Sbisa, véritable joyau du hockey suisse.
Sbisa, véritable joyau du hockey suisse.
En octobre, Luca Sbisa (19 ans) devenait l'un des 10 plus jeunes joueurs de l'histoire de la NHL, en intégrant cette ligue quelques mois après avoir été repêché. Le Zougois vient d'être transféré de Philadelphie à Anaheim.

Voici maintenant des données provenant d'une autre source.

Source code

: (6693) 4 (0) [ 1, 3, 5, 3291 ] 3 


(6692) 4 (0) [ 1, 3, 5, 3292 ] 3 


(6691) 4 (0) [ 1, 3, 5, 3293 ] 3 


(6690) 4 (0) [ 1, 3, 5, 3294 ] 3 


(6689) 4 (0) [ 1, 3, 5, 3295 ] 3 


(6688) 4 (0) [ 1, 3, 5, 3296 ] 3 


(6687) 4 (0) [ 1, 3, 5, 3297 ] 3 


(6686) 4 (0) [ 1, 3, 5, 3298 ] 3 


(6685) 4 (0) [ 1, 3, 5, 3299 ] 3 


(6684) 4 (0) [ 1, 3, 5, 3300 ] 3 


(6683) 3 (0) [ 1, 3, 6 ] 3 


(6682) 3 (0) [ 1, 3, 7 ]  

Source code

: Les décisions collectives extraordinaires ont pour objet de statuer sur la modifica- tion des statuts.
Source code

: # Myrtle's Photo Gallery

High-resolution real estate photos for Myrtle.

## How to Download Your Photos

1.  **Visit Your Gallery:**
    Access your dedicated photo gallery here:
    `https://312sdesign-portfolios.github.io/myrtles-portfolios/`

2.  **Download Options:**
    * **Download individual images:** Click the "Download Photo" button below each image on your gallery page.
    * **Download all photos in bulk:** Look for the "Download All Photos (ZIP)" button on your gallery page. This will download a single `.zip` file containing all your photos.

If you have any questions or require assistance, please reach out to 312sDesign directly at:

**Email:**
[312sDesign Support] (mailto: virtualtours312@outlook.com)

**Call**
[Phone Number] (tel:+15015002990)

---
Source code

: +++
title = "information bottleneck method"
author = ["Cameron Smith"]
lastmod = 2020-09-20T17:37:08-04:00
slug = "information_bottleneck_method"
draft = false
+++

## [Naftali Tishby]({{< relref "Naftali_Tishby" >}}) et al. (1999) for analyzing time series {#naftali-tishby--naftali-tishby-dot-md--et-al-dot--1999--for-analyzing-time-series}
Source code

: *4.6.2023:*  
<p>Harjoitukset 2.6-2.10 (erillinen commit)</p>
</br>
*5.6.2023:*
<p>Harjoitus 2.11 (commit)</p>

Trois Suisses seulement ont eu l'honneur d'être choisis au
premier tour de la draft en NHL, qui a lieu ce week-end à Montréal.
Michel Riesen en 1997, Luca Cereda en 1999 et Luca Sbisa en 2008.
Or si les deux premiers nommés n'ont pas laissé une trace
indélébile outre-Atlantique, le Zougois est en train de faire son
nid dans le meilleur championnat de hockey de la planète. En
réussissant à intégrer immédiatement les rangs des Philadelphia
Flyers, le défenseur de 19 ans était devenu le deuxième plus jeune
arrière de l'histoire de ce club.



tsrsport.ch a rencontré à Zoug le natif d'Ozieri (Sardaigne).
Cette interview a été réalisée quelques jours avant la surprenante
nouvelle de l'échange de Sbisa à Anaheim, en retour du défenseur
vedette Chris Pronger. Le Zougois nous avait pourtant confié qu'il
avait la bonne impression que la direction des Flyers comptait sur
lui pour l'avenir... Les Ducks, dont le filet est gardé par un
certain Jonas Hiller, compteront donc deux Helvètes la saison
prochaine.



tsrsport.ch: Il y a un an exactement, vous
étiez drafté en 19e position par Philadelphie. Le début d'un conte
de fées...




LUCA SBISA: Si quelqu'un m'avait dit, ce jour-là,
que j'allais jouer 40 matches en NHL la saison suivante, je lui
aurais rétorqué: mais tu es fou?!



tsrsport.ch: Comment y êtes-vous
parvenu?




LUCA SBISA: Je me suis rendu au camp de
préparation animé d'un esprit conquérant. J'ai bien joué lors des
matches amicaux, et j'ai alors pris confiance. J'ai vu que je ne
souffrais pas de la comparaison avec mes coéquipiers. Avoir une
mentalité de battant est indispensable pour pouvoir évoluer dans
cette ligue. La concurrence y est si rude!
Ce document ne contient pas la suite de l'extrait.